Suddenly I ached for a world I could never reach. It felt like Rowling had offered me a glimpse through a keyhole; a glimpse of a world so similar to mine, but filled with magic, wonders, adventures, lasting friendships and such joy. I read Harry Potter and the Philosopher's Stone just one week before my 11th birthday and I still remember how eagerly I anticipated my birthday and hoped and wished for the Hogwarts letter of my dreams. I was so sure that Rowling's world was real. That I would receive a letter that would send me off to Hogwarts where Harry, Ron and Hermione would be waiting with open arms; already knowing me, the same way I knew them so intimately and intensely. But of course, the letter never came.
Instead, I received the next book in the series for my birthday. And in that way, the adventure continued. Even without a Hogwarts letter.
For some reason, I remember reading the second book much more vividly than the first. I remember staying up 'till past midnight; reading silently beneath my duvet after my parents had turned out the light and falling asleep midway to foul nightmares about giant snakes and dark curses. I thought the second book was so incredibly scary. And yet I devoured it anyway. Nightmares seemed like a small price to pay for sharing in on such a great adventure.
And then came the wait. I had to wait a few weeks for the next book in the series, rereading the first two books constantly in order to pass the time. The wait seemed endless back then; and I still remember how my mom surprised me with the third book on a day where we had to drive to France for our summer vacation. Needless to say, I had finished the book before the carride was over.
Things were so different back then. I was young and it would never have occurred to me, to find out when the next book was published.

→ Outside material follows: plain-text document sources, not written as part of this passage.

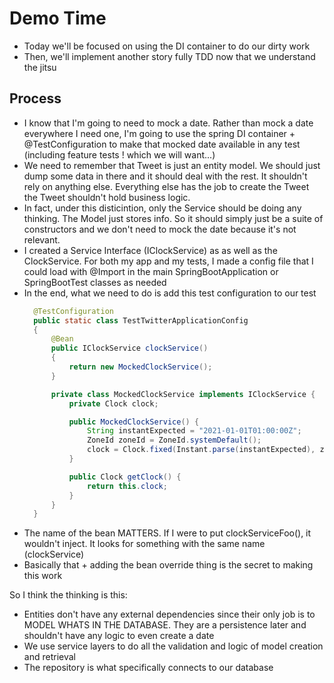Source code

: # Demo Time

- Today we'll be focused on using the DI container to do our dirty work
- Then, we'll implement another story fully TDD now that we understand the jitsu


## Process

- I know that I'm going to need to mock a date. Rather than mock a date everywhere I need one, I'm going to use the spring DI container + @TestConfiguration to make that mocked date available in any test (including feature tests ! which we will want...)
- We need to remember that Tweet is just an entity model. We should just dump some data in there and it should deal with the rest. It shouldn't rely on anything else. Everything else has the job to create the Tweet the Tweet shouldn't hold business logic.
- In fact, under this disticintion, only the Service should be doing any thinking. The Model just stores info. So it should simply just be a suite of constructors and we don't need to mock the date because it's not relevant.
- I created a Service Interface (IClockService) as as well as the ClockService. For both my app and my tests, I made a config file that I could load with @Import in the main SpringBootApplication or SpringBootTest classes as needed
- In the end, what we need to do is add this test configuration to our test
  ```java
    @TestConfiguration
    public static class TestTwitterApplicationConfig
    {
        @Bean
        public IClockService clockService()
        {
            return new MockedClockService();
        }

        private class MockedClockService implements IClockService {
            private Clock clock;

            public MockedClockService() {
                String instantExpected = "2021-01-01T01:00:00Z";
                ZoneId zoneId = ZoneId.systemDefault();
                clock = Clock.fixed(Instant.parse(instantExpected), zoneId);
            }

            public Clock getClock() {
                return this.clock;
            }
        }
    }
  ```
- The name of the bean MATTERS. If I were to put clockServiceFoo(), it wouldn't inject. It looks for something with the same name (clockService)
- Basically that + adding the bean override thing is the secret to making this work

So I think the thinking is this:
- Entities don't have any external dependencies since their only job is to MODEL WHATS IN THE DATABASE. They are a persistence later and shouldn't have any logic to even create a date 
- We use service layers to do all the validation and logic of model creation and retrieval
- The repository is what specifically connects to our database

Instead, I relied entirely on my mother, who as a proper grown-up would "know those things". Publication dates and releases seemed like a weird and mystical thing back in those pre-internet days. So I just waited. Waited for the next piece of magic to appear and whisk me away to Hogwarts.
But then everything changed. The first movie came out, and suddenly Harry Potter was a world-wide phenomenon. Something everyone talked about. Chocolate frogs were sold in Danish supermarkets, and the book series adorned every bookseller's window. While the publication of the third book had been a surprise to me, the release date of the fourth book was marked in my calendar, and I attended the midnight release for it. I remember actually queuing up in front of the book store in the middle of the night, gazing longingly through the window at stacks and piles of Harry Potter and the Goblet of Fire. Parents, children and teenagers alike stood in that queue and exchanged theories and hopes for what would happen next. And I never realized how rare and extraordinary it was; that something as simple as a book release could get people out of their beds in order to line up in front of a bookstore. It was never seen before, and it have never been seen since. I'm so grateful for having been a part of it.
Fast forward a decade or two, and here I am, sitting in my armchair, looking at the books that started it all. I'm now in the middle of my twenties and I'm still obsessed with Harry Potter, still rereading the books, still looking out for a Hogwarts-letter that will never come. The books still seem like gateways to another world; allowing me, and everyone else, to catch a glimpse of just how far our imagination can take us. If we wish it.